Curry may be commonly associated with hearty Indian stews served over rice, but it’s actually one of the world’s most versatile and well-travelled spices. From delicate to bold, savory to sweet, and all the unexpected flavors in between, more than 300 Houston diners experienced just how diverse curry—which simply means "spice blend"—can be at the Third Annual Curry Crawl on Sunday, May 18 at CityCentre.
Hosted by chef John Sikhattana of Straits, the event featured curry-inspired creations from 14 Houston area chefs of both brick-and-mortar restaurants and food trucks. Proceeds from ticket sales went to benefit the Leukemia & Lymphoma Society—a cause dear to Sikhattana, whose sister died of Leukemia.
“Most people are only familiar with the generic yellow curry, but there are so many different kinds. Curry is such a broad spice—we use eight different kinds for our menu at Straits,” Sikhattana said. “I wanted to get a bunch of local chefs together for a good cause to showcase their creativity and to demonstrate how many different ways you can cook with curry. We invited the food trucks out this year to shake things up.”
In previous years, Sikhattana said they mistakenly planned the event too late in the season when guests were sweating out the curry and clamoring for more water. This year, pleasantly cool temperatures and gentle breezes prevailed and invited guests to enjoy Straits’ outdoor spaces instead of seeking the AC. The crawl drew diners of all ages and some familiar faces including one face famously obstructed by his iconic beard and shades: Houston’s own Billy Gibbons of ZZ Top.
Participating chefs included Edward Hoyos of Chi'Lantro BBQ, Pak Tsui from Fat Bao, Don Schoenburg of Gastro Punk, Matthew Pak of Golden Grill Food Truck, Jason Hill and Matt Opaleski of H-Town StrEATs Food Truck, Adison Lee of Kuu, Adrian de la Cerda of Ladybird Food Truck, Cat Huynh of Les Ba'Get Food Truck, Nathan Chang of Oh My Gogi! BBQ, Anthony Calleo of Pi Pizza Truck and the Sandy Witch Sandwich Company, LaVar Robinson of Reigns Food Truck, Seth Greenberg of Springbok Restaurant, and Susie Jimenez of Trenza.
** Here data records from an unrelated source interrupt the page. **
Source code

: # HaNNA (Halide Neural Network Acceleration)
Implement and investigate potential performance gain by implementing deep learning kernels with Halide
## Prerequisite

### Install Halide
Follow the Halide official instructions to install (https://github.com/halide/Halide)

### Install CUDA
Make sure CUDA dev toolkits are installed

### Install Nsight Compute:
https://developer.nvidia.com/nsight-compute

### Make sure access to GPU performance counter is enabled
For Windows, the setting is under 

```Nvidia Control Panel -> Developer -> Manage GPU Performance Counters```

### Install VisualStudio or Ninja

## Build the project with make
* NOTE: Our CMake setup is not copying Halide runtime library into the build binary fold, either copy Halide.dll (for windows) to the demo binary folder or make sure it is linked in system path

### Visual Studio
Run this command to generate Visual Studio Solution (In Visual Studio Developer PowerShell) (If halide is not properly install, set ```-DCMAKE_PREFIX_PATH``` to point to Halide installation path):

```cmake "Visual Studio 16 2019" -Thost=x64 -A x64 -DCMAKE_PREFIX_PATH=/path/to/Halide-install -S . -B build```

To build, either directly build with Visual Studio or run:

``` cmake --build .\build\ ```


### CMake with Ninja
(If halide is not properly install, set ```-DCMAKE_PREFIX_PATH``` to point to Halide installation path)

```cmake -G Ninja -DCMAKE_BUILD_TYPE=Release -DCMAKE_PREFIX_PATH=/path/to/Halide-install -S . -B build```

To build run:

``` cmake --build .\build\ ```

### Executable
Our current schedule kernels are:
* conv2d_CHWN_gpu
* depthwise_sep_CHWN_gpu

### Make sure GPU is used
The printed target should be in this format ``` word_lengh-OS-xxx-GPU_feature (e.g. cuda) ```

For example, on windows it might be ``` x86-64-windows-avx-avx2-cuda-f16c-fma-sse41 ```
Various taco interpretations were popular, including Anthony Callelo’s Houston neighborhood-inspired “Hilcroft by Way of Crosstimbers,” a slow-roasted curried pulled pork with Granny Smith apple raita. Imaginative flavor combinations included Pak Tsui’s coffee curry braised brisket made from Fat Bao sister company’s line of coffee; H-Town StrEATs’s curried spiced donut holes with mango jam; and Sweet Houston’s cardamom chocolate tarts. Springbock’s Seth Greenberg gave diners a history lesson by introducing “bunny chow,” a dish used by Indian sugar cane plantation workers in South Africa who would transport their curries to the work site in bread loaves. No worries, though: no bunnies were harmed in Springbock’s beef bunny chow.
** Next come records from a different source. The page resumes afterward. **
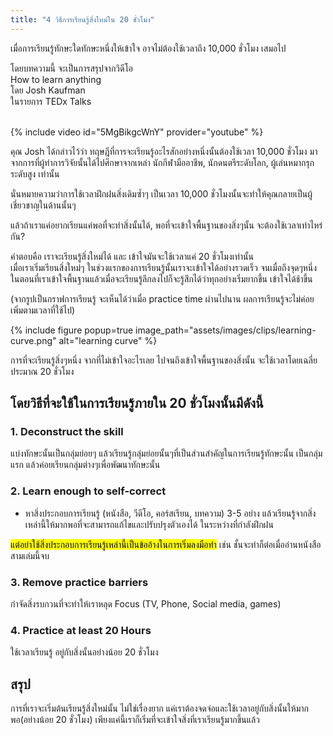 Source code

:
 ```yaml
---
title: "4 วิธีการเรียนรู้สิ่งใหม่ใน 20 ชั่วโมง"
---
```


เมื่อการเรียนรู้ทักษะใดทักษะหนึ่งให้เข้าใจ อาจไม่ต้องใช้เวลาถึง 10,000 ชั่วโมง เสมอไป

โดยบทความนี้ จะเป็นการสรุปจากวิดีโอ \
How to learn anything \
โดย Josh Kaufman \
ในรายการ TEDx Talks

<br>
{% include video id="5MgBikgcWnY" provider="youtube" %}
<br>

คุณ Josh ได้กล่าวไว้ว่า ทฤษฎีที่การจะเรียนรู้อะไรสักอย่างหนึ่งนั้นต้องใช้เวลา 10,000 ชั่วโมง มาจากการที่ผู้ทำการวิจัยนั้นได้ไปศึกษาจากเหล่า นักกีฬามืออาชีพ, นักดนตรีระดับโลก, ผู้เล่นหมากรุกระดับสูง เท่านั้น

นั่นหมายความว่าการใช้เวลาฝึกฝนสิ่งเดิมซ้ำๆ เป็นเวลา 10,000 ชั่วโมงนั้นจะทำให้คุณกลายเป็นผู้เชี่ยวชาญในด้านนั้นๆ

แล้วถ้าเราแค่อยากเรียนแค่พอที่จะทำสิ่งนั้นได้, พอที่จะเข้าใจพื้นฐานของสิ่งๆนั้น จะต้องใช้เวลาเท่าไหร่กัน?

คำตอบคือ เราจะเรียนรู้สิ่งใหม่ได้ และ เข้าใจมันจะใช้เวลาแค่ 20 ชั่วโมงเท่านั้น \
เมื่อเราเริ่มเรียนสิ่งใหม่ๆ ในช่วงแรกของการเรียนรู้นั้นเราจะเข้าใจได้อย่างรวดเร็ว จนเมื่อถึงจุดๆหนึ่ง ในตอนที่เราเข้าใจพื้นฐานแล้วเมื่อจะเรียนรู้ลึกลงไปก็จะรู้สึกได้ว่าทุกอย่างเริ่มยากขึ้น เข้าใจได้ช้าขึ้น

(จากรูปเป็นกราฟการเรียนรู้ จะเห็นได้ว่าเมื่อ practice time ผ่านไปนาน ผลการเรียนรู้จะไม่ค่อยเพิ่มตามเวลาที่ใช้ไป)

{% include figure popup=true image_path="assets/images/clips/learning-curve.png" alt="learning curve" %}

การที่จะเรียนรู้สิ่งๆหนึ่ง จากที่ไม่เข้าใจอะไรเลย ไปจนถึงเข้าใจพื้นฐานของสิ่งนั้น จะใช้เวลาโดยเฉลี่ยประมาณ 20 ชั่วโมง

## โดยวิธีที่จะใช้ในการเรียนรู้ภายใน 20 ชั่วโมงนั้นมีดังนี้

### 1. Deconstruct the skill

แบ่งทักษะนั้นเป็นกลุ่มย่อยๆ แล้วเรียนรู้กลุ่มย่อยนั้นๆที่เป็นส่วนสำคัญในการเรียนรู้ทักษะนั้น เป็นกลุ่มแรก แล้วค่อยเรียนกลุ่มต่างๆเพื่อพัฒนาทักษะนั้น

### 2. Learn enough to self-correct

- หาสิ่งประกอบการเรียนรู้ (หนังสือ, วีดีโอ, คอร์สเรียน, บทความ) 3-5 อย่าง แล้วเรียนรู้จากสิ่งเหล่านี้ให้มากพอที่จะสามารถแก้ไขและปรับปรุงตัวเองได้ ในระหว่างที่กำลังฝึกฝน

<mark>แต่อย่าใช้สิ่งประกอบการเรียนรู้เหล่านี้เป็นข้ออ้างในการเริ่มลงมือทำ</mark>
เช่น ชั้นจะทำก็ต่อเมื่ออ่านหนังสือสามเล่มนี้จบ

### 3. Remove practice barriers

กำจัดสิ่งรบกวนที่จะทำให้เราหลุด Focus (TV, Phone, Social media, games)

### 4. Practice at least 20 Hours

ใช้เวลาเรียนรู้ อยู่กับสิ่งนั้นอย่างน้อย 20 ชั่วโมง

## สรุป

การที่เราจะเริ่มต้นเรียนรู้สิ่งใหม่นั้น ไม่ใช่เรื่องยาก แค่เราต้องจดจ่อและใช้เวลาอยู่กับสิ่งนั้นให้มากพอ(อย่างน้อย 20 ชั่วโมง) เพียงแค่นี้เราก็เริ่มที่จะเข้าใจสิ่งที่เราเรียนรู้มากขึ้นแล้ว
Throughout all the curry tasting, guests were able to cleanse their palates with Grey Goose Melon vodka signature cocktails, craft beer, and wines from La Marca and Ecco Domani.
This year’s winners curried favor with the judges and the crowd by integrating flavors into comfort food and Latin favorites. The judges awarded the top prize to Matthew Pak of the Golden Grill Food Truck for his grilled cheese sandwich with Japanese curry braised pork, smoked Gouda, house pickles, and apple jam. Pak said he honed his adventurous spirit with flavor combinations at Benjy’s before he started his own food truck.
“Because curry is an aromatic spice, I think it works well with sweet spices like cinnamon,” said Pak. “We specialize in comfort food, and you can’t get any more comforting than grilled cheese and apple jam .”
The crowd favorite award went to Trenza chef Susie Jimenez for her lamb vindaloo tostada with cabbage and fennel slaw. “It was great to have the judges taste our food, but I was really honored that so many of the people chose my lamb vindaloo as their favorite," said Jimenez. "I went home pretty happy."